Phil 12.14.18

7:00 – 4:30 ASRC PhD/NASA

Sent Greg a couple of quick notes on using CNNs to match bacteria to phages.
Continuing with Normal Accidents
A Digital Test of the News: Checking the Web for Public Facts – Workshop report, December 2018
- The Digital Test of the News workshop brought together digital sociologists, data visualisation and new media researchers at the Centre for Interdisciplinary Methodologies at the University of Warwick on 8 and 9 May 2018. The workshop is part of a broader research collaboration between the Centre for Interdisciplinary Methodologies and the Public Data Lab which investigates the changing nature of public knowledge formation in digital societies and develops inventive methods to capture and visualise knowledge dynamics online.
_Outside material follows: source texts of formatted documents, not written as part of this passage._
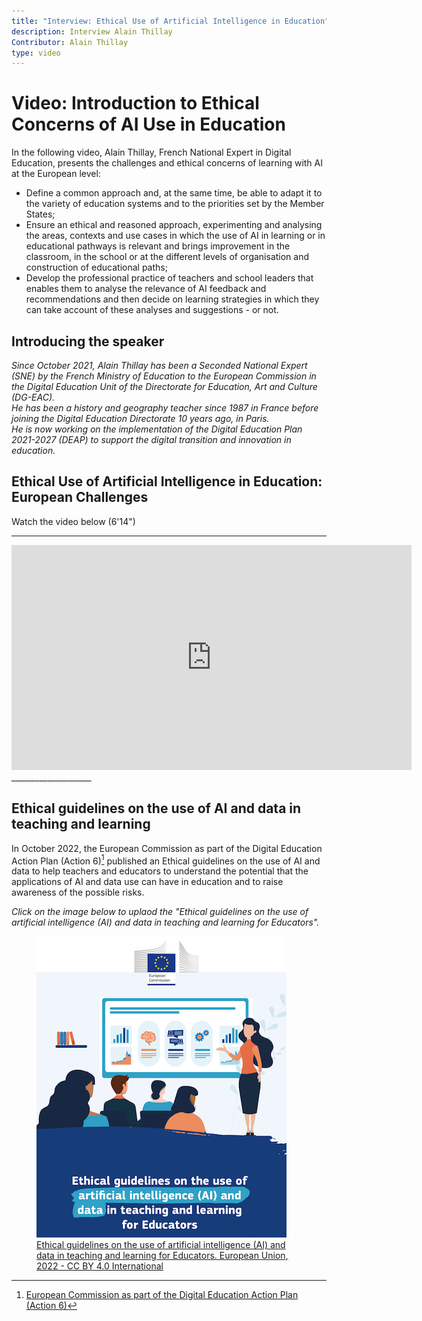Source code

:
 ```yaml
---
title: "Interview: Ethical Use of Artificial Intelligence in Education"
description: Interview Alain Thillay
Contributor: Alain Thillay
type: video
---
```


# Video: Introduction to Ethical Concerns of AI Use in Education

In the following video, Alain Thillay, French National Expert in Digital Education, presents the challenges and ethical concerns of learning with AI at the European level:
- Define a common approach and, at the same time, be able to adapt it to the variety of education systems and to the priorities set by the Member States;
- Ensure an ethical and reasoned approach, experimenting and analysing the areas, contexts and use cases in which the use of AI in learning or in educational pathways is relevant and brings improvement in the classroom, in the school or at the different levels of organisation and construction of educational paths;
- Develop the professional practice of teachers and school leaders that enables them to analyse the relevance of AI feedback and recommendations and then decide on learning strategies in which they can take account of these analyses and suggestions - or not.

## Introducing the speaker

*Since October 2021, Alain Thillay has been a Seconded National Expert (SNE) by the French Ministry of Education to the European Commission in the Digital Education Unit of the Directorate for Education, Art and Culture (DG-EAC).*  
*He has been a history and geography teacher since 1987 in France before joining the Digital Education Directorate 10 years ago, in Paris.*  
*He is now working on the implementation of the Digital Education Plan 2021-2027 (DEAP) to support the digital transition and innovation in education.*

## Ethical Use of Artificial Intelligence in Education: European Challenges  
Watch the video below (6'14")
____________________

<center><iframe width="640" height="360" src="https://www.youtube.com/embed/VmejJrfcwxU?rel=0&showinfo=0&cc_load_policy=1&hl=en&modestbranding=1" frameborder="0" allowfullscreen></iframe></center>
____________________

## Ethical guidelines on the use of AI and data in teaching and learning

In October 2022, the European Commission as part of the Digital Education Action Plan (Action 6)[^1] published an Ethical guidelines on the use of AI and data to help teachers and educators to understand the potential that the applications of AI and data use can have in education and to raise awareness of the possible risks.

_Click on the image below to uplaod the "Ethical guidelines on the use of artificial intelligence (AI) and data in teaching and learning for Educators"._

<a href="Ethical-guidelines-on-the-use-of-artificial-intelligence-NC0722649ENN.pdf" target="_blank">
<figure>
  <img src="Images/Cover-page-EC-Ethical-guidelines.png" alt="A Ready to Use Template for AI Resources Characterisation"/>
  <figcaption> Ethical guidelines on the use of artificial intelligence (AI) and data in teaching and learning for Educators. European Union, 2022 - CC BY 4.0 International </figcaption>
</figure></a>

[^1]: [European Commission as part of the Digital Education Action Plan (Action 6)](https://education.ec.europa.eu/focus-topics/digital-education/action-plan/action-6)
Below we outline the workshop’s aims and outcomes.
Added plots to the NN code. Everything seems to look right. Looking at the individual weights in a layer is very informative. Need to add this kind of plotting to our keras code somehow:
Changing the coherence code so that the row values are zero or one. Actually, as the amount of data grows, BOW is getting more useful raw. This spreadsheet shows all posts, including the DM. Note that the word frequency is power law (R squared = .9352):
Started the optimizer and excel utils classes
NOAA meeting
NOAA meeting 2
Some thoughts from Aaron on our initial ML approach
- I think for the first pass we do 1-2 models based on contract type focused on the $500k+ award contracts (120ish total).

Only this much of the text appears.